Цыган бросился туда и принес флорин на растопыренной грязной ладони.
«Поди разменяй, а я тем временем подержу скрипку», — не успел я договорить, как он нырнул в корчму.
Знал бы сей уличный скрипач, который тонко унюхивает запах спиртного, что поднятый им серебреник вызвал целый содом в муравьиной куче — там тоже учуяли запахи своего хмеля и уже наладились прокладывать дразнящий след. А я им помогу… Отщипнул крошку от вощаного комочка и бросил на порог корчмы. А другую тщательно размял и, сунув в зазор эфы, прилепил к внутренней стенке деки. Вот вам, шестиногие пьянчужки! Лакомьтесь. Цыган же говорил, что оставляет ценную скрипку в корчме.
Когда он вернулся с горстью мелочи, я наделил его несколькими крейцерами и отправился на базарную улочку. Следовало и мне что-то прикупить к столу, так как дома появился еще один едок.
Там, где валялся конь, клок шерсти останется.
Тайстринку[227] с покупками я пристроил в вербнике, а сам махнул через лозы в Дорошовицу. Надо это Тминное поле исследовать получше. На сей раз спустился с другой стороны — по склону Червеной горы. Отсюда целая пустошь лежит, как на ладони. Двинулся в обход поля, под низкими искореженными соснами. Узловатыми корнями, похожими на когти больших птиц, держались они за каменные россыпи. Между кусками трав кое-где чернели оконца грязи, светили проплешины мха. Вот тебе и поле! Если бы не помнил, где стою, то был бы совершенно уверен, что попал в горное заболотье.

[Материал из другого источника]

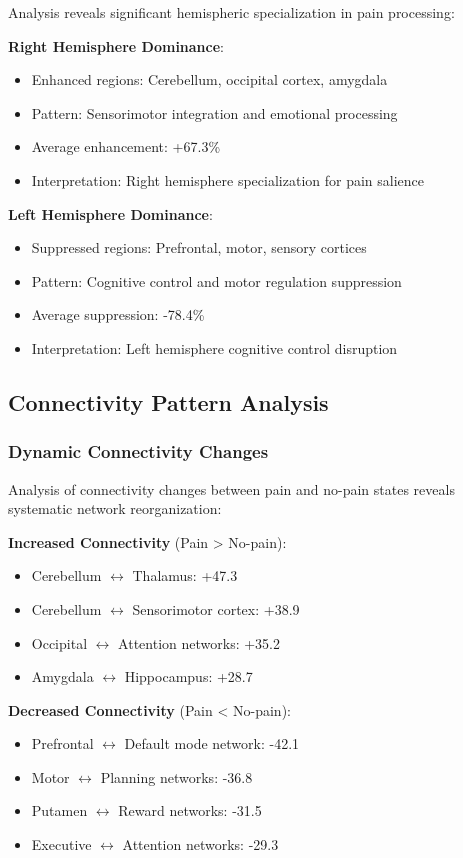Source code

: \documentclass[10pt,journal,compsoc]{IEEEtran}
\begin{document}
Analysis reveals significant hemispheric specialization in pain processing:

\textbf{Right Hemisphere Dominance}:
\begin{itemize}
\item Enhanced regions: Cerebellum, occipital cortex, amygdala
\item Pattern: Sensorimotor integration and emotional processing
\item Average enhancement: +67.3\%
\item Interpretation: Right hemisphere specialization for pain salience
\end{itemize}

\textbf{Left Hemisphere Dominance}:
\begin{itemize}
\item Suppressed regions: Prefrontal, motor, sensory cortices
\item Pattern: Cognitive control and motor regulation suppression
\item Average suppression: -78.4\%
\item Interpretation: Left hemisphere cognitive control disruption
\end{itemize}

\subsection{Connectivity Pattern Analysis}

\subsubsection{Dynamic Connectivity Changes}

Analysis of connectivity changes between pain and no-pain states reveals systematic network reorganization:

\textbf{Increased Connectivity} (Pain > No-pain):
\begin{itemize}
\item Cerebellum $\leftrightarrow$ Thalamus: +47.3%
\item Cerebellum $\leftrightarrow$ Sensorimotor cortex: +38.9%
\item Occipital $\leftrightarrow$ Attention networks: +35.2%
\item Amygdala $\leftrightarrow$ Hippocampus: +28.7%
\end{itemize}

\textbf{Decreased Connectivity} (Pain < No-pain):
\begin{itemize}
\item Prefrontal $\leftrightarrow$ Default mode network: -42.1%
\item Motor $\leftrightarrow$ Planning networks: -36.8%
\item Putamen $\leftrightarrow$ Reward networks: -31.5%
\item Executive $\leftrightarrow$ Attention networks: -29.3%
\end{itemize}
\end{document}

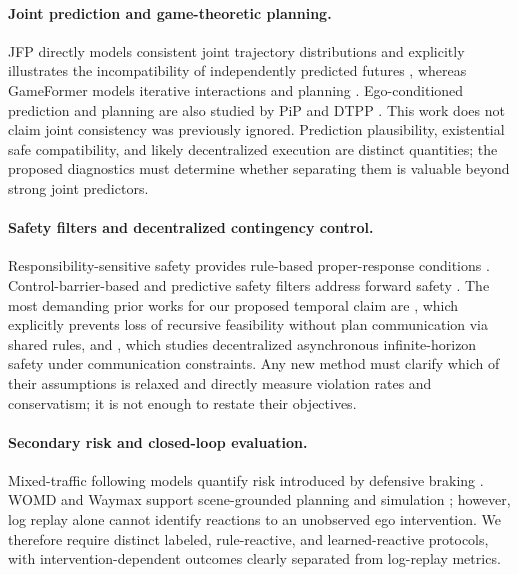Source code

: \documentclass[10pt]{article}
\begin{document}
\paragraph{Joint prediction and game-theoretic planning.}
JFP directly models consistent joint trajectory distributions and explicitly illustrates the incompatibility of independently predicted futures \parencite{luo2023jfp}, whereas GameFormer models iterative interactions and planning \parencite{huang2023gameformer}. Ego-conditioned prediction and planning are also studied by PiP and DTPP \parencite{song2020pip,huang2024dtpp}. This work does not claim joint consistency was previously ignored. Prediction plausibility, existential safe compatibility, and likely decentralized execution are distinct quantities; the proposed diagnostics must determine whether separating them is valuable beyond strong joint predictors.

\paragraph{Safety filters and decentralized contingency control.}
Responsibility-sensitive safety provides rule-based proper-response conditions \parencite{shalev2017formal}. Control-barrier-based and predictive safety filters address forward safety \parencite{ames2017cbf,wabersich2021predictive}. The most demanding prior works for our proposed temporal claim are \textcite{studt2026decentralized}, which explicitly prevents loss of recursive feasibility without plan communication via shared rules, and \textcite{vielmetti2026r3r}, which studies decentralized asynchronous infinite-horizon safety under communication constraints. Any new method must clarify which of their assumptions is relaxed and directly measure violation rates and conservatism; it is not enough to restate their objectives.

\paragraph{Secondary risk and closed-loop evaluation.}
Mixed-traffic following models quantify risk introduced by defensive braking \parencite{liu2025secondary}. WOMD and Waymax support scene-grounded planning and simulation \parencite{ettinger2021large,gulino2023waymax}; however, log replay alone cannot identify reactions to an unobserved ego intervention. We therefore require distinct labeled, rule-reactive, and learned-reactive protocols, with intervention-dependent outcomes clearly separated from log-replay metrics.
\end{document}
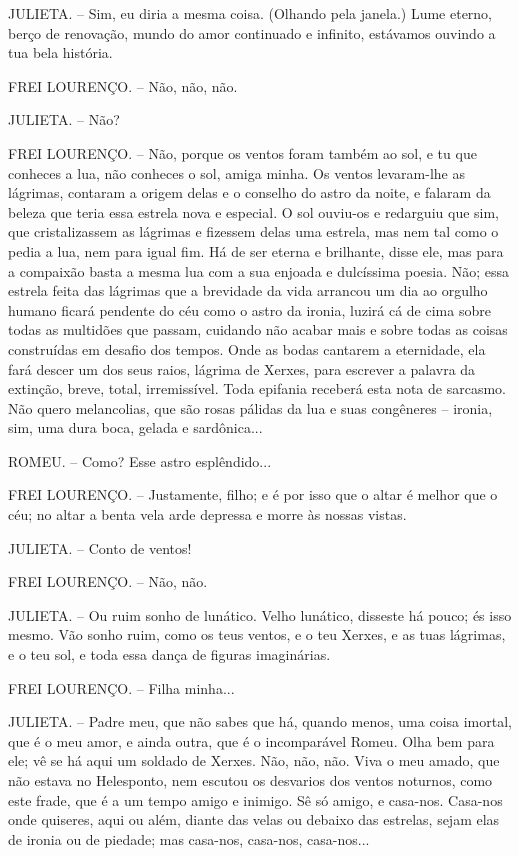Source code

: JULIETA. -- Sim, eu diria a mesma coisa. (Olhando pela janela.) Lume
eterno, berço de renovação, mundo do amor continuado e infinito,
estávamos ouvindo a tua bela história.

FREI LOURENÇO. -- Não, não, não.

JULIETA. -- Não?

FREI LOURENÇO. -- Não, porque os ventos foram também ao sol, e tu que
conheces a lua, não conheces o sol, amiga minha. Os ventos levaram-lhe
as lágrimas, contaram a origem delas e o conselho do astro da noite, e
falaram da beleza que teria essa estrela nova e especial. O sol ouviu-os
e redarguiu que sim, que cristalizassem as lágrimas e fizessem delas uma
estrela, mas nem tal como o pedia a lua, nem para igual fim. Há de ser
eterna e brilhante, disse ele, mas para a compaixão basta a mesma lua
com a sua enjoada e dulcíssima poesia. Não; essa estrela feita das
lágrimas que a brevidade da vida arrancou um dia ao orgulho humano
ficará pendente do céu como o astro da ironia, luzirá cá de cima sobre
todas as multidões que passam, cuidando não acabar mais e sobre todas as
coisas construídas em desafio dos tempos. Onde as bodas cantarem a
eternidade, ela fará descer um dos seus raios, lágrima de Xerxes, para
escrever a palavra da extinção, breve, total, irremissível. Toda
epifania receberá esta nota de sarcasmo. Não quero melancolias, que são
rosas pálidas da lua e suas congêneres -- ironia, sim, uma dura boca,
gelada e sardônica...

ROMEU. -- Como? Esse astro esplêndido...

FREI LOURENÇO. -- Justamente, filho; e é por isso que o altar é melhor
que o céu; no altar a benta vela arde depressa e morre às nossas vistas.

JULIETA. -- Conto de ventos!

FREI LOURENÇO. -- Não, não.

JULIETA. -- Ou ruim sonho de lunático. Velho lunático, disseste há
pouco; és isso mesmo. Vão sonho ruim, como os teus ventos, e o teu
Xerxes, e as tuas lágrimas, e o teu sol, e toda essa dança de figuras
imaginárias.

FREI LOURENÇO. -- Filha minha...

JULIETA. -- Padre meu, que não sabes que há, quando menos, uma coisa
imortal, que é o meu amor, e ainda outra, que é o incomparável Romeu.
Olha bem para ele; vê se há aqui um soldado de Xerxes. Não, não, não.
Viva o meu amado, que não estava no Helesponto, nem escutou os desvarios
dos ventos noturnos, como este frade, que é a um tempo amigo e inimigo.
Sê só amigo, e casa-nos. Casa-nos onde quiseres, aqui ou além, diante
das velas ou debaixo das estrelas, sejam elas de ironia ou de piedade;
mas casa-nos, casa-nos, casa-nos...

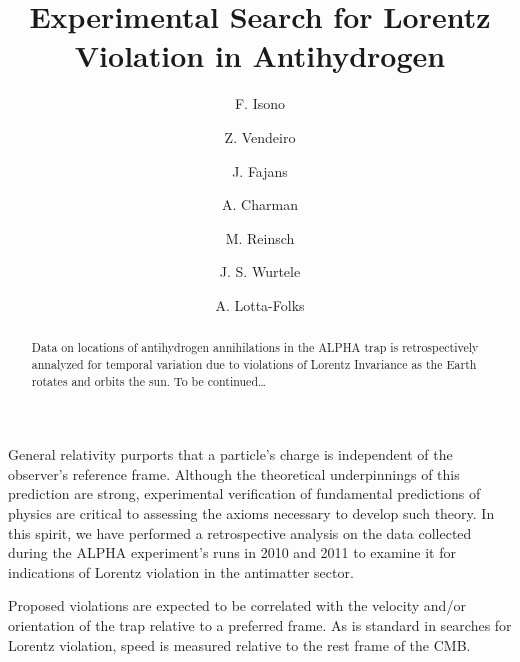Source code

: \documentclass[superscriptaddress,aps,prb,11pt]{revtex4-1}
\begin{document}
\title{Experimental Search for Lorentz Violation in Antihydrogen}
\author{F. Isono}

\author{Z. Vendeiro}

\author{J. Fajans}

\author{A. Charman}

\author{M. Reinsch}

\author{J. S. Wurtele}

\author{A. Lotta-Folks}

\begin{abstract}
Data on locations of antihydrogen annihilations in the ALPHA trap is retrospectively annalyzed for temporal variation due to violations of Lorentz Invariance as the Earth rotates and orbits the sun.  To be continued\ldots
\end{abstract}

\maketitle

General relativity purports that a particle's charge is independent of the observer's reference frame.  Although the theoretical underpinnings of this prediction are strong, experimental verification of fundamental predictions of physics are critical to assessing the axioms necessary to develop such theory.  In this spirit, we have performed a retrospective analysis on the data collected during the ALPHA experiment's runs in 2010 and 2011 to examine it for indications of Lorentz violation in the antimatter sector.

Proposed violations are expected to be correlated with the velocity and/or orientation of the trap relative to a preferred frame.  As is standard in searches for Lorentz violation, speed is measured relative to the rest frame of the CMB.
\end{document}
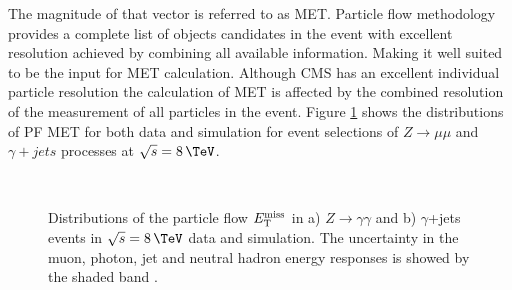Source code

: The magnitude of that vector is referred to as \acrfull{MET}. Particle flow methodology provides a complete list of objects candidates in the event with excellent resolution achieved by combining all available information. Making it well suited to be the input for \gls{MET} calculation. Although \gls{CMS} has an excellent individual particle resolution the calculation of \gls{MET} is affected by the combined resolution of the measurement of all particles in the event. Figure \ref{FIGURE:EventReconstructionAndSimulation_METDistributionZmumu} shows the distributions of \gls{PF} \gls{MET} for both data and simulation for event selections of $Z \rightarrow \mu\mu$ and $\gamma +jets$ processes at $\sqrt{s}=8\,\TeV$. 

\begin{figure}[!htp]%
\centering
{}\qquad
{}\\
 \caption[Distributions of the particle flow $\MET$ in $Z\rightarrow\gamma\gamma$ and $\gamma$+jets events in $\sqrt{s}=8\,\TeV$ data and simulation.]{Distributions of the particle flow $\MET$ in a) $Z\rightarrow\gamma\gamma$ and b) $\gamma$+jets events in $\sqrt{s}=8\,\TeV$ data and simulation. The uncertainty in the muon, photon, jet and neutral hadron energy responses is showed by the shaded band \cite{ARTICLE:CMSMETPerformance8TeV}.}
\label{FIGURE:EventReconstructionAndSimulation_METDistributionZmumu}
\end{figure}

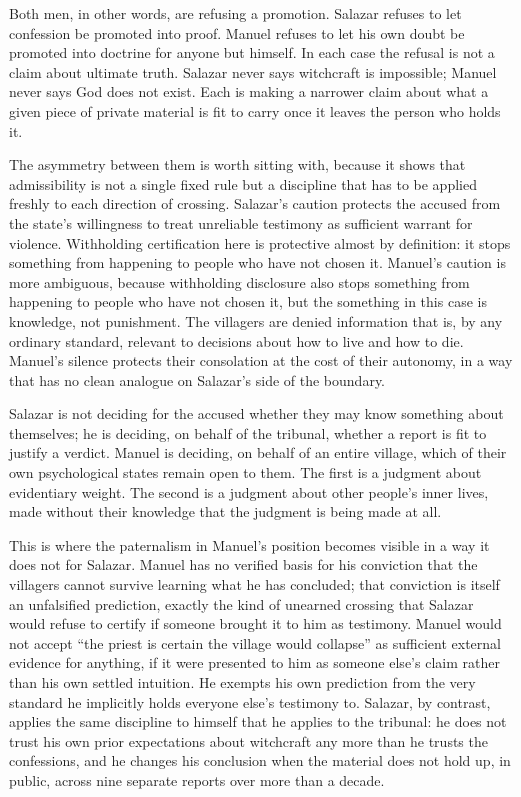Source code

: \documentclass[12pt]{article}
\begin{document}
Both men, in other words, are refusing a promotion. Salazar refuses to let confession be promoted into proof. Manuel refuses to let his own doubt be promoted into doctrine for anyone but himself. In each case the refusal is not a claim about ultimate truth. Salazar never says witchcraft is impossible; Manuel never says God does not exist. Each is making a narrower claim about what a given piece of private material is fit to carry once it leaves the person who holds it.

The asymmetry between them is worth sitting with, because it shows that admissibility is not a single fixed rule but a discipline that has to be applied freshly to each direction of crossing. Salazar's caution protects the accused from the state's willingness to treat unreliable testimony as sufficient warrant for violence. Withholding certification here is protective almost by definition: it stops something from happening to people who have not chosen it. Manuel's caution is more ambiguous, because withholding disclosure also stops something from happening to people who have not chosen it, but the something in this case is knowledge, not punishment. The villagers are denied information that is, by any ordinary standard, relevant to decisions about how to live and how to die. Manuel's silence protects their consolation at the cost of their autonomy, in a way that has no clean analogue on Salazar's side of the boundary. 

Salazar is not deciding for the accused whether they may know something about themselves; he is deciding, on behalf of the tribunal, whether a report is fit to justify a verdict. Manuel is deciding, on behalf of an entire village, which of their own psychological states remain open to them. The first is a judgment about evidentiary weight. The second is a judgment about other people's inner lives, made without their knowledge that the judgment is being made at all.

This is where the paternalism in Manuel's position becomes visible in a way it does not for Salazar. Manuel has no verified basis for his conviction that the villagers cannot survive learning what he has concluded; that conviction is itself an unfalsified prediction, exactly the kind of unearned crossing that Salazar would refuse to certify if someone brought it to him as testimony. Manuel would not accept ``the priest is certain the village would collapse'' as sufficient external evidence for anything, if it were presented to him as someone else's claim rather than his own settled intuition. He exempts his own prediction from the very standard he implicitly holds everyone else's testimony to. Salazar, by contrast, applies the same discipline to himself that he applies to the tribunal: he does not trust his own prior expectations about witchcraft any more than he trusts the confessions, and he changes his conclusion when the material does not hold up, in public, across nine separate reports over more than a decade.
\end{document}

Был полдень. Над распаренным лугом дрожала сизая пелена. Тошнотворный тминный дух резал ноздри. Я шел, как по тонкому льду, опираясь на ветки. Одурманивало, типало в животе. «Э, не может так дурманить тмин, не может», — шептал я про себя. Намеревался было дойти до яворового сушняка, который виднелся среди ополья, — где там: на припеке душило еще пуще. Должен был вернуться под шатер скудного сосняка. Отдохнув, двинулся дальше. Не шел, а тащился. А голова на плечах — как тяжелый молот. И такие же ноги. А глаза… Махнул перед собой рукой, отгоняя пелену, а она и далее стоит, соблазнительно зовет густым белым цветом. Не может быть — болиголов?! Бредулец, как его называют горцы. Так они меня выводили на Чернотысянские кряжи, где в топях и лишайниках я собирал цветы болиголова, который известен целебными свойствами при приступах удушья и онемении рук-ног. Да и отмороженную плоть как следует не залечишь…
Странные дела Твои, Сеятель. Не ожидал я, что встречу капризного бредульца-скитальца тут, под носом. Но мой нос! Я вытащил из-за пазухи тряпицу и закрыл лицо, чтобы не одуреть. Увы, знаю я чары сиих невинных цветков!
Сосны на краю поля перешли в орешник, дурманящая зелень встречалась реже, больше белого цвета виднелось в центре поля, ближе к засохшему дереву. А я продвигался от хижины безумного Циля, прячась, чтобы не испугать его. Дверцы из теса были наполовину открыты. На стрехе сидела пятнистая птица, приговаривая, звала: «Те-ке, те-ке, те-ке, те-ке…» И умолкла, будто задремала. Бурый козодой любит скот и людей, у которых есть чем поживиться. Чего-то и здесь ожидал маленький побирушка. Я настороженно прислушался — тихо; и с оглядкой двинулся дальше. Обошел кострище, вокруг которого было полно рыбьих костей и перьев. Кривое окно закрыто ветошью, заглянул в дыру — пусто. Порогом здесь служила каменная плита. Я ступил в потемки и споткнулся о какую-то железку. Отклонил завесу — стало виднее. Будка вмещала лежбище из сбитого сена, кадь с водой, косолапый стол и пенек вместо стула. А в углу стояла вкопанная еловая шарага[228] с повешенным рубищем, отдающим рыбой и нехворощью[229]… Нищая берлога несчастного безумца.